=== Section Start ===

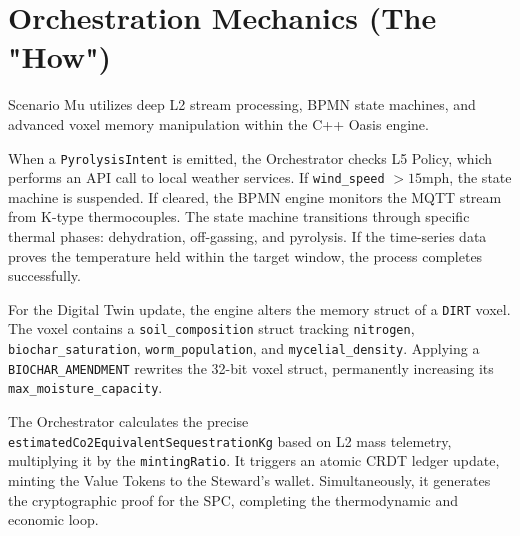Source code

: \section{Orchestration Mechanics (The "How")}
Scenario Mu utilizes deep L2 stream processing, BPMN state machines, and advanced voxel memory manipulation within the C++ Oasis engine.

When a \texttt{PyrolysisIntent} is emitted, the Orchestrator checks L5 Policy, which performs an API call to local weather services. If \texttt{wind\_speed} $> 15\text{mph}$, the state machine is suspended. If cleared, the BPMN engine monitors the MQTT stream from K-type thermocouples. The state machine transitions through specific thermal phases: dehydration, off-gassing, and pyrolysis. If the time-series data proves the temperature held within the target window, the process completes successfully.

For the Digital Twin update, the engine alters the memory struct of a \texttt{DIRT} voxel. The voxel contains a \texttt{soil\_composition} struct tracking \texttt{nitrogen}, \texttt{biochar\_saturation}, \texttt{worm\_population}, and \texttt{mycelial\_density}. Applying a \texttt{BIOCHAR\_AMENDMENT} rewrites the 32-bit voxel struct, permanently increasing its \texttt{max\_moisture\_capacity}. 

The Orchestrator calculates the precise \texttt{estimatedCo2EquivalentSequestrationKg} based on L2 mass telemetry, multiplying it by the \texttt{mintingRatio}. It triggers an atomic CRDT ledger update, minting the Value Tokens to the Steward's wallet. Simultaneously, it generates the cryptographic proof for the SPC, completing the thermodynamic and economic loop.
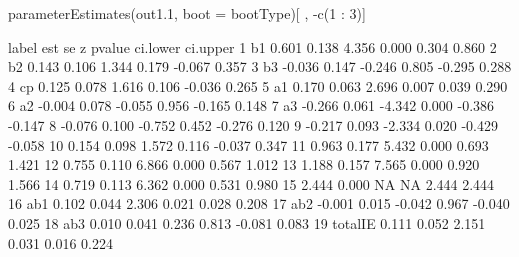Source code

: \begin{Schunk}
\begin{Sinput}
 parameterEstimates(out1.1, boot = bootType)[ , -c(1 : 3)]
\end{Sinput}
\begin{Soutput}
     label    est    se      z pvalue ci.lower ci.upper
1       b1  0.601 0.138  4.356  0.000    0.304    0.860
2       b2  0.143 0.106  1.344  0.179   -0.067    0.357
3       b3 -0.036 0.147 -0.246  0.805   -0.295    0.288
4       cp  0.125 0.078  1.616  0.106   -0.036    0.265
5       a1  0.170 0.063  2.696  0.007    0.039    0.290
6       a2 -0.004 0.078 -0.055  0.956   -0.165    0.148
7       a3 -0.266 0.061 -4.342  0.000   -0.386   -0.147
8          -0.076 0.100 -0.752  0.452   -0.276    0.120
9          -0.217 0.093 -2.334  0.020   -0.429   -0.058
10          0.154 0.098  1.572  0.116   -0.037    0.347
11          0.963 0.177  5.432  0.000    0.693    1.421
12          0.755 0.110  6.866  0.000    0.567    1.012
13          1.188 0.157  7.565  0.000    0.920    1.566
14          0.719 0.113  6.362  0.000    0.531    0.980
15          2.444 0.000     NA     NA    2.444    2.444
16     ab1  0.102 0.044  2.306  0.021    0.028    0.208
17     ab2 -0.001 0.015 -0.042  0.967   -0.040    0.025
18     ab3  0.010 0.041  0.236  0.813   -0.081    0.083
19 totalIE  0.111 0.052  2.151  0.031    0.016    0.224
\end{Soutput}
\end{Schunk}

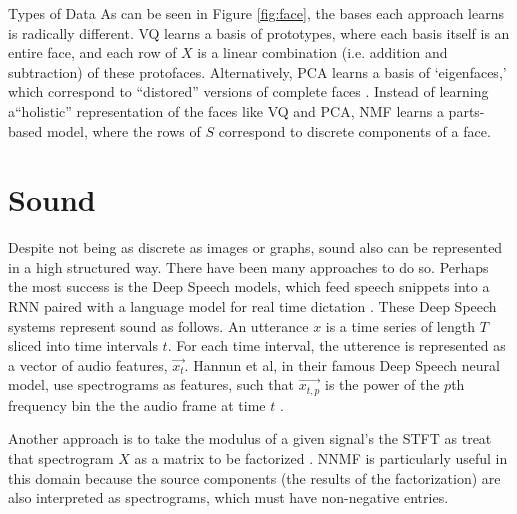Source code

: \documentclass[12pt]{pom_thesis}
\begin{document}
\begin{chapter}{Types of Data}
As can be seen in Figure \ref{fig:face}, the bases each approach learns is radically different. VQ learns a basis of prototypes, where each basis itself is an entire face, and each row of $X$ is a linear combination (i.e. addition and subtraction) of these protofaces. Alternatively, PCA learns a basis of `eigenfaces,' which correspond to ``distored'' versions of complete faces \cite{turk1991eigenfaces}. Instead of learning a``holistic'' representation of the faces like VQ and PCA, NMF learns a parts-based model, where the rows of $S$ correspond to discrete components of a face. 

\section{Sound}
Despite not being as discrete as images or graphs, sound also can be represented in a high structured way. There have been many approaches to do so. Perhaps the most success is the Deep Speech models, which feed speech snippets into a RNN paired with a language model for real time dictation \cite{amodei2015deep,hannun2014deep}. These Deep Speech systems represent sound as follows. An utterance $x$ is a time series of length $T$	sliced into time intervals $t$. For each time interval, the utterence is represented as a vector of audio features, $\vec{x_t}$. Hannun et al, in their famous Deep Speech neural model, use spectrograms as features, such that $\vec{x_{t,p}}$ is the power of the $p$th frequency bin the the audio frame at time $t$ \cite{hannun2014deep}.

Another approach is to take the modulus of a given signal's the STFT as treat that spectrogram  $X$ as a matrix to be factorized \cite{kawamoto2000estimation,krause2015non}. NNMF is particularly useful in this domain because the source components (the results of the factorization) are also interpreted as spectrograms, which must have non-negative entries. 

\end{chapter}
\end{document}
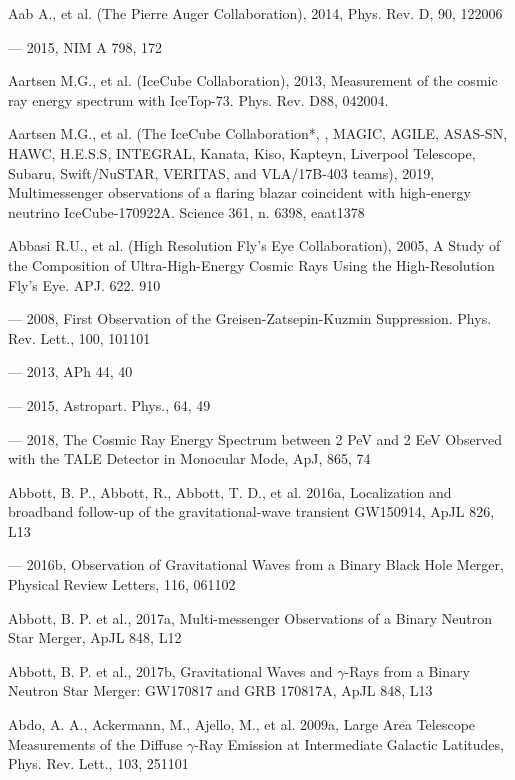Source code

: 
Aab A., et al. (The Pierre Auger Collaboration), 2014, Phys. Rev. D, 90, 122006

--- 2015, NIM A 798, 172

Aartsen M.G., et al. (IceCube Collaboration), 2013, Measurement of the cosmic ray energy spectrum with IceTop-73. Phys. Rev. D88, 
042004.

Aartsen M.G., et al. (The IceCube Collaboration*, \fermilat{}, MAGIC, AGILE, ASAS-SN, HAWC, H.E.S.S, INTEGRAL, Kanata, Kiso, Kapteyn, Liverpool Telescope, Subaru, Swift/NuSTAR, VERITAS, and VLA/17B-403 teams), 2019, Multimessenger observations of a flaring blazar coincident with high-energy neutrino IceCube-170922A. Science 361, n. 6398, eaat1378

Abbasi R.U., et al. (High Resolution Fly's Eye Collaboration), 2005, A Study of the Composition of Ultra-High-Energy Cosmic Rays Using the High-Resolution Fly's Eye. APJ. 622. 910

--- 2008, First Observation of the Greisen-Zatsepin-Kuzmin Suppression. Phys. Rev. Lett., 100, 101101

--- 2013, APh 44, 40

--- 2015, Astropart. Phys., 64, 49

--- 2018, The Cosmic Ray Energy Spectrum between 2 PeV and 2 EeV Observed with the TALE Detector in Monocular Mode, ApJ, 865, 74

Abbott, B. P., Abbott, R., Abbott, T. D., et al. 2016a, Localization and broadband follow-up of the gravitational-wave transient GW150914, ApJL 826, L13

--- 2016b, Observation of Gravitational Waves from a Binary Black Hole Merger, Physical Review Letters, 116, 061102

Abbott, B. P. et al., 2017a, Multi-messenger Observations of a Binary Neutron Star Merger, ApJL 848, L12

Abbott, B. P. et al., 2017b, Gravitational Waves and $\gamma$-Rays from a Binary Neutron Star Merger: GW170817 and GRB 170817A, ApJL 848, L13

Abdo, A. A., Ackermann, M., Ajello, M., et al. 2009a, \fermi{} Large Area Telescope Measurements of the Diffuse $\gamma$-Ray Emission at Intermediate Galactic Latitudes, Phys. Rev. Lett., 103, 251101


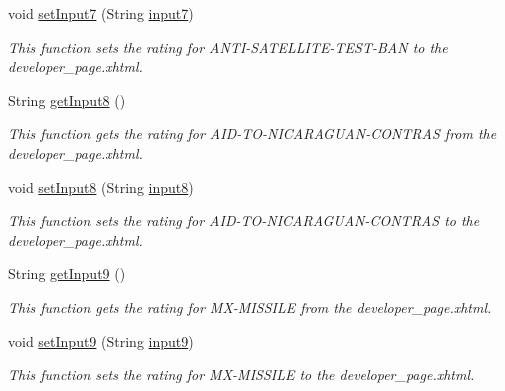 \begin{DoxyCompactItemize}
void \hyperlink{classorg_1_1jboss_1_1as_1_1quickstarts_1_1greeter_1_1web_1_1_general_controller_a034f79930b8bea1713539c40cc70e823}{set\+Input7} (String \hyperlink{classorg_1_1jboss_1_1as_1_1quickstarts_1_1greeter_1_1web_1_1_general_controller_aaf50467e20e2aea453efe68f4a3b9b2a}{input7})
\begin{DoxyCompactList}\small\item\em This function sets the rating for A\+N\+T\+I-\/\+S\+A\+T\+E\+L\+L\+I\+T\+E-\/\+T\+E\+S\+T-\/\+B\+AN to the developer\+\_\+page.\+xhtml. \end{DoxyCompactList}\item 
String \hyperlink{classorg_1_1jboss_1_1as_1_1quickstarts_1_1greeter_1_1web_1_1_general_controller_add751929f6aad28109c2dcfbc39404a5}{get\+Input8} ()
\begin{DoxyCompactList}\small\item\em This function gets the rating for A\+I\+D-\/\+T\+O-\/\+N\+I\+C\+A\+R\+A\+G\+U\+A\+N-\/\+C\+O\+N\+T\+R\+AS from the developer\+\_\+page.\+xhtml. \end{DoxyCompactList}\item 
void \hyperlink{classorg_1_1jboss_1_1as_1_1quickstarts_1_1greeter_1_1web_1_1_general_controller_a6a6e3698c0c1e1ceb8730c78df500528}{set\+Input8} (String \hyperlink{classorg_1_1jboss_1_1as_1_1quickstarts_1_1greeter_1_1web_1_1_general_controller_a747d34f63d5a3c1693da9f3b8cf64b9a}{input8})
\begin{DoxyCompactList}\small\item\em This function sets the rating for A\+I\+D-\/\+T\+O-\/\+N\+I\+C\+A\+R\+A\+G\+U\+A\+N-\/\+C\+O\+N\+T\+R\+AS to the developer\+\_\+page.\+xhtml. \end{DoxyCompactList}\item 
String \hyperlink{classorg_1_1jboss_1_1as_1_1quickstarts_1_1greeter_1_1web_1_1_general_controller_a46c49abfded9d88cc4a214f861363057}{get\+Input9} ()
\begin{DoxyCompactList}\small\item\em This function gets the rating for M\+X-\/\+M\+I\+S\+S\+I\+LE from the developer\+\_\+page.\+xhtml. \end{DoxyCompactList}\item 
void \hyperlink{classorg_1_1jboss_1_1as_1_1quickstarts_1_1greeter_1_1web_1_1_general_controller_a9ce8397b039d11858d116439136d85c7}{set\+Input9} (String \hyperlink{classorg_1_1jboss_1_1as_1_1quickstarts_1_1greeter_1_1web_1_1_general_controller_a466e88fd161171cdb05156b20a7f1196}{input9})
\begin{DoxyCompactList}\small\item\em This function sets the rating for M\+X-\/\+M\+I\+S\+S\+I\+LE to the developer\+\_\+page.\+xhtml. \end{DoxyCompactList}\item 

\end{DoxyCompactItemize}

=== Section End ===

WHAT YOU ARE ASKED TO DO: Note each line of the material holding "gets" and copy it out.

YOUR SOLUTION:
\begin{DoxyCompactList}\small\item\em This function gets the rating for A\+I\+D-\/\+T\+O-\/\+N\+I\+C\+A\+R\+A\+G\+U\+A\+N-\/\+C\+O\+N\+T\+R\+AS from the developer\+\_\+page.\+xhtml. \end{DoxyCompactList}\item 
\begin{DoxyCompactList}\small\item\em This function gets the rating for M\+X-\/\+M\+I\+S\+S\+I\+LE from the developer\+\_\+page.\+xhtml. \end{DoxyCompactList}\item 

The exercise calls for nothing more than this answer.